The native Red Sea Bannerfish was recently found off the coast of Florida. Photo by John Randall

GAINSVILLE, Florida -- The NOAA National Centers for Coastal Ocean Sciences reports that the non-native aquarium fish, Red Sea Bannerfish, has been found living on Paul's Reef off Palm Beach, Florida.

The Red Sea Bannerfish (Heniochus intermedius) is native to the Red Sea in the Middle East, but is sold in the U.S. as a saltwater aquarium fish. It is one of several exotic aquarium fish species that have been photographed or captured in recent years living on reefs off southern Florida. Although this fish is not harmful to humans, it could interfere with the food web and affect species of economic value if it becomes a dominant species on the reef.

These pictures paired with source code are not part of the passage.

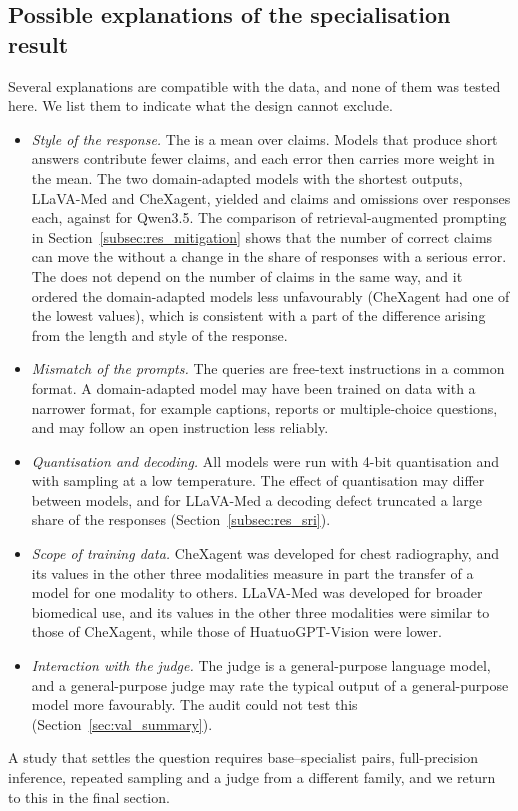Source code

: \subsection{Possible explanations of the specialisation result}\label{sec:disc_explain}
Several explanations are compatible with the data, and none of them was tested here. We list them to indicate what the design cannot exclude.
\begin{itemize}
  \item \emph{Style of the response.} The \SMHR{} is a mean over claims. Models that produce short answers contribute fewer claims, and each error then carries more weight in the mean. The two domain-adapted models with the shortest outputs, LLaVA-Med and CheXagent, yielded  and  claims and omissions over \Ncalls{} responses each, against  for Qwen3.5. The comparison of retrieval-augmented prompting in Section~\ref{subsec:res_mitigation} shows that the number of correct claims can move the \SMHR{} without a change in the share of responses with a serious error. The \CHR{} does not depend on the number of claims in the same way, and it ordered the domain-adapted models less unfavourably (CheXagent had one of the lowest values), which is consistent with a part of the difference arising from the length and style of the response.
  \item \emph{Mismatch of the prompts.} The queries are free-text instructions in a common format. A domain-adapted model may have been trained on data with a narrower format, for example captions, reports or multiple-choice questions, and may follow an open instruction less reliably.
  \item \emph{Quantisation and decoding.} All models were run with 4-bit quantisation and with sampling at a low temperature. The effect of quantisation may differ between models, and for LLaVA-Med a decoding defect truncated a large share of the responses (Section~\ref{subsec:res_sri}).
  \item \emph{Scope of training data.} CheXagent was developed for chest radiography, and its values in the other three modalities measure in part the transfer of a model for one modality to others. LLaVA-Med was developed for broader biomedical use, and its \SRI{} values in the other three modalities were similar to those of CheXagent, while those of HuatuoGPT-Vision were lower.
  \item \emph{Interaction with the judge.} The judge is a general-purpose language model, and a general-purpose judge may rate the typical output of a general-purpose model more favourably. The audit could not test this (Section~\ref{sec:val_summary}).
\end{itemize}
A study that settles the question requires base--specialist pairs, full-precision inference, repeated sampling and a judge from a different family, and we return to this in the final section.

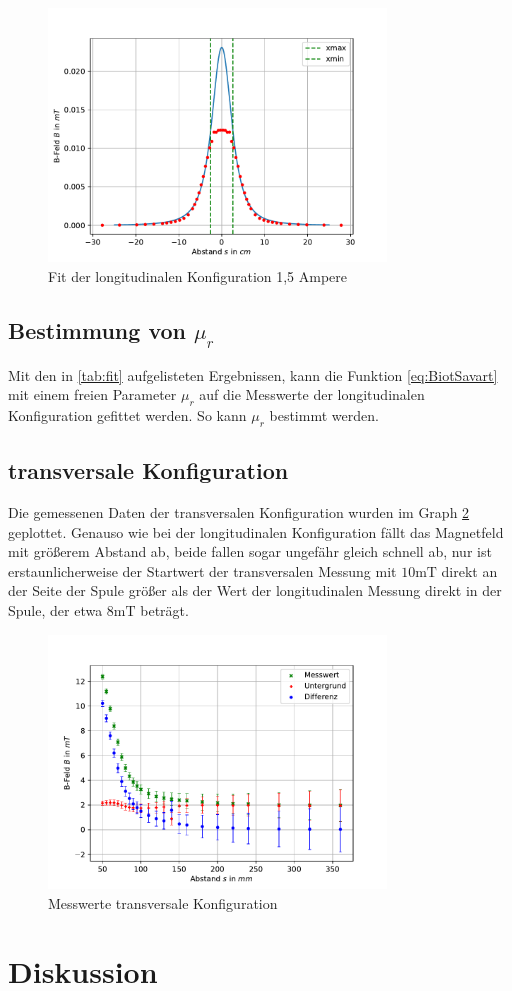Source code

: \documentclass[11pt, a4paper]{article}
\begin{document}
    \begin{figure}
        \centering
        \includegraphics[width=0.8\textwidth]{fit15a.pdf}
        \caption{Fit der longitudinalen Konfiguration 1,5 Ampere}
        \label{fig:longfit15a}
    \end{figure}

    \subsection{Bestimmung von $\mu_r$}
    Mit den in \ref{tab:fit} aufgelisteten Ergebnissen, kann die Funktion \ref{eq:BiotSavart} mit einem freien Parameter $\mu_r$ auf die Messwerte der longitudinalen Konfiguration gefittet werden. So kann $\mu_r$ bestimmt werden.


    \subsection{transversale Konfiguration}
    Die gemessenen Daten der transversalen Konfiguration wurden im Graph \ref{fig:transmess} geplottet.
    Genauso wie bei der longitudinalen Konfiguration fällt das Magnetfeld mit größerem Abstand ab, beide fallen sogar ungefähr gleich schnell ab, nur ist erstaunlicherweise der Startwert der transversalen Messung mit $10 \si{\milli\tesla}$ direkt an der Seite der Spule größer als der Wert der longitudinalen Messung direkt in der Spule, der etwa $8 \si{\milli\tesla}$ beträgt.
    \begin{figure}[h]
        \centering
        \includegraphics[width=0.8\textwidth]{raw2.pdf}
        \caption{Messwerte transversale Konfiguration}
        \label{fig:transmess}
    \end{figure}


    \section{Diskussion}

    
    
\end{document}
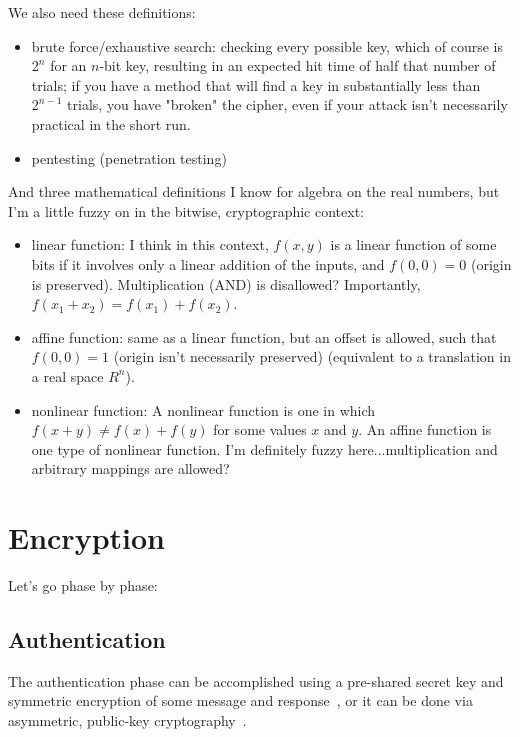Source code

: \documentclass[%
 aip,
 jmp,%
 amsmath,amssymb,
 reprint,%
]{revtex4-1}
\begin{document}
We also need these definitions:

\begin{itemize}
\item brute force/exhaustive search: checking every possible key, which of
  course is $2^n$ for an $n$-bit key, resulting in an expected hit time of
  half that number of trials; if you have a method that will find a
  key in substantially less than $2^{n-1}$ trials, you have "broken" the
  cipher, even if your attack isn't necessarily practical in the short
  run.
\item pentesting (penetration testing)
\end{itemize}

And three mathematical definitions I know for algebra on the real
numbers, but I'm a little fuzzy on in the bitwise, cryptographic
context:

\begin{itemize}
\item linear function: I think in this context, $f(x,y)$ is a linear
  function of some bits if it involves only a linear addition of
  the inputs, and $f(0,0) = 0$ (origin is preserved).  Multiplication
  (AND) is disallowed?  Importantly, $f(x_1 + x_2) = f(x_1) + f(x_2)$.
\item affine function: same as a linear function, but an offset is
  allowed, such that $f(0,0) = 1$ (origin isn't necessarily preserved)
  (equivalent to a translation in a real space $R^n$).
\item nonlinear function: A nonlinear function is one in which $f(x+y) \ne f(x) + f(y)$ for some values $x$ and $y$. An affine function is one type of nonlinear function. I'm definitely fuzzy here...multiplication and
  arbitrary mappings are allowed?
\end{itemize}

\section{Encryption}

Let's go phase by phase:

\subsection{Authentication}

The authentication phase can be accomplished using a pre-shared secret
key and symmetric encryption of some message and
response~\cite{needham:encrypt}, or it can be done via
asymmetric, public-key cryptography~\cite{rivest78:_rsa}.
\end{document}
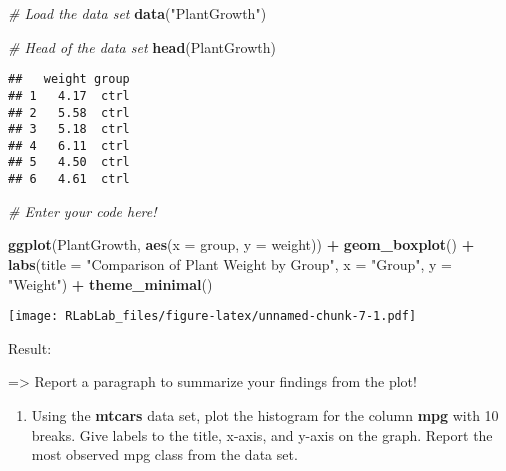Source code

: \documentclass[
]{article}
\newenvironment{Shaded}{\begin{snugshade}}{\end{snugshade}}
\newcommand{\AttributeTok}[1]{\textcolor[rgb]{0.13,0.29,0.53}{#1}}
\newcommand{\CommentTok}[1]{\textcolor[rgb]{0.56,0.35,0.01}{\textit{#1}}}
\newcommand{\DecValTok}[1]{\textcolor[rgb]{0.00,0.00,0.81}{#1}}
\newcommand{\FunctionTok}[1]{\textcolor[rgb]{0.13,0.29,0.53}{\textbf{#1}}}
\newcommand{\NormalTok}[1]{#1}
\newcommand{\SpecialCharTok}[1]{\textcolor[rgb]{0.81,0.36,0.00}{\textbf{#1}}}
\newcommand{\StringTok}[1]{\textcolor[rgb]{0.31,0.60,0.02}{#1}}
\providecommand{\tightlist}{%
  \setlength{\itemsep}{0pt}\setlength{\parskip}{0pt}}
\begin{document}
\begin{Shaded}
\begin{Highlighting}[]
\CommentTok{\# Load the data set}
\FunctionTok{data}\NormalTok{(}\StringTok{"PlantGrowth"}\NormalTok{)}

\CommentTok{\# Head of the data set}
\FunctionTok{head}\NormalTok{(PlantGrowth)}
\end{Highlighting}
\end{Shaded}

\begin{verbatim}
##   weight group
## 1   4.17  ctrl
## 2   5.58  ctrl
## 3   5.18  ctrl
## 4   6.11  ctrl
## 5   4.50  ctrl
## 6   4.61  ctrl
\end{verbatim}

\begin{Shaded}
\begin{Highlighting}[]
\CommentTok{\# Enter your code here!}

\FunctionTok{ggplot}\NormalTok{(PlantGrowth, }\FunctionTok{aes}\NormalTok{(}\AttributeTok{x =}\NormalTok{ group, }\AttributeTok{y =}\NormalTok{ weight)) }\SpecialCharTok{+}
  \FunctionTok{geom\_boxplot}\NormalTok{() }\SpecialCharTok{+}
  \FunctionTok{labs}\NormalTok{(}\AttributeTok{title =} \StringTok{"Comparison of Plant Weight by Group"}\NormalTok{, }
       \AttributeTok{x =} \StringTok{"Group"}\NormalTok{, }
       \AttributeTok{y =} \StringTok{"Weight"}\NormalTok{) }\SpecialCharTok{+}
  \FunctionTok{theme\_minimal}\NormalTok{()}
\end{Highlighting}
\end{Shaded}

\texttt{[image: RLabLab\_files/figure-latex/unnamed-chunk-7-1.pdf]}

Result:

=\textgreater{} Report a paragraph to summarize your findings from the
plot!

\begin{enumerate}
\def\labelenumi{\alph{enumi}.}
\setcounter{enumi}{1}
\tightlist
\item
  Using the \textbf{mtcars} data set, plot the histogram for the column
  \textbf{mpg} with 10 breaks. Give labels to the title, x-axis, and
  y-axis on the graph. Report the most observed mpg class from the data
  set.
\end{enumerate}

\begin{Shaded}
\end{Shaded}
\end{document}

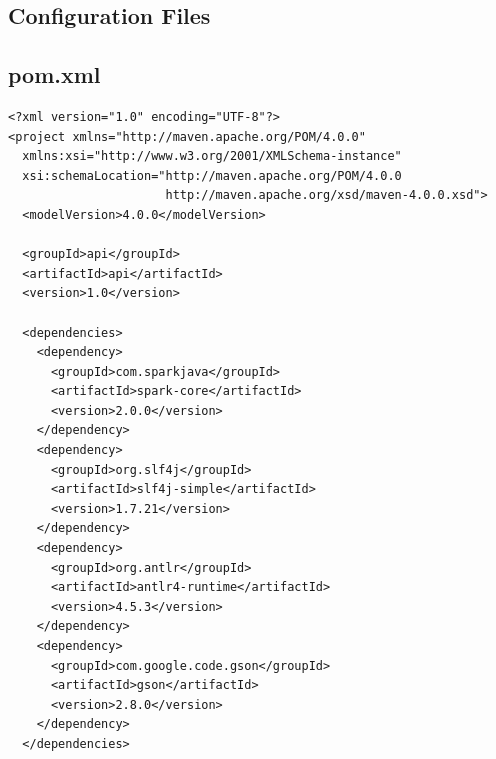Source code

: \documentclass{l4proj}
\begin{document}
\begin{appendices}
\chapter{Configuration Files}
\section{pom.xml}
\label{sec:pom.xml}
\begin{lstlisting}
<?xml version="1.0" encoding="UTF-8"?>
<project xmlns="http://maven.apache.org/POM/4.0.0"
  xmlns:xsi="http://www.w3.org/2001/XMLSchema-instance"
  xsi:schemaLocation="http://maven.apache.org/POM/4.0.0
                      http://maven.apache.org/xsd/maven-4.0.0.xsd">
  <modelVersion>4.0.0</modelVersion>

  <groupId>api</groupId>
  <artifactId>api</artifactId>
  <version>1.0</version>

  <dependencies>
    <dependency>
      <groupId>com.sparkjava</groupId>
      <artifactId>spark-core</artifactId>
      <version>2.0.0</version>
    </dependency>
    <dependency>
      <groupId>org.slf4j</groupId>
      <artifactId>slf4j-simple</artifactId>
      <version>1.7.21</version>
    </dependency>
    <dependency>
      <groupId>org.antlr</groupId>
      <artifactId>antlr4-runtime</artifactId>
      <version>4.5.3</version>
    </dependency>
    <dependency>
      <groupId>com.google.code.gson</groupId>
      <artifactId>gson</artifactId>
      <version>2.8.0</version>
    </dependency>
  </dependencies>


\end{lstlisting}
\end{appendices}
\end{document}
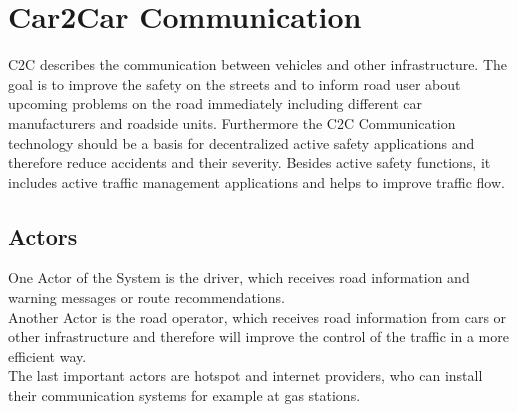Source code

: \chapter{Car2Car Communication}
\label{cha:Car2Car}
C2C describes the communication between vehicles and other infrastructure. The goal is to improve the safety on the streets and to inform road user about upcoming problems on the road immediately including different car manufacturers and roadside units. Furthermore the C2C Communication technology should be a basis for decentralized active safety applications and therefore reduce accidents and their severity. Besides active safety functions, it includes active traffic management applications and helps to improve traffic flow.

\section{Actors}
\label{sec:Actors}
One Actor of the System is the driver, which receives road information and warning messages or route recommendations.\\
Another Actor is the road operator, which receives road information from cars or other infrastructure and therefore will improve the control of the traffic in a more efficient way.\\
The last important actors are hotspot and internet providers, who can install their communication systems for example at gas stations.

NOAA has received numerous reports that aquarium fish have been released from personal aquaria into Florida waters. NOAA scientists are analyzing the impact of such releases on native ecosystems and fisheries. Thus far, they have determined that the Red Sea Bannerfish could pose a danger because of its wide dietary habits, which could allow the fish to survive and multiply. Scientists are assessing the risk of the Bannerfish altering the ecological balance of invaded ecosystems using information from taxonomic studies and monitoring.

"The President's Ocean Action Plan details how important education on aquatic invasive species is in increasing public awareness about the importance of prevention," said retired Navy Vice Admiral Conrad C. Lautenbacher, Ph.D., undersecretary of commerce for oceans and atmosphere and NOAA administrator. "Non-native plants and animals, including those in the aquarium trade, can cause irreparable harm to the environment and can damage recreational and commercial uses of our aquatic resources. A specific recommendation of the Ocean Action Plan is support of the Habitattitude partnership, which promotes a cooperative conservation approach to preventing further introductions of non-native species into our waterways."

Once a non-native species becomes established in the sea and affects the local ecosystem, it is often too late to apply control measures. The Red Lionfish is a prime example. First reported in the Atlantic off coastal Florida in 2002, this venomous species has now spread as far north as Long Island. Another example is the aquarium algae Caulerpa brachypus that was introduced to southeast Florida reefs and is now causing dire ecological impacts by smothering corals and other sea life. Billions of dollars of economic damage can be caused by invasive species each year.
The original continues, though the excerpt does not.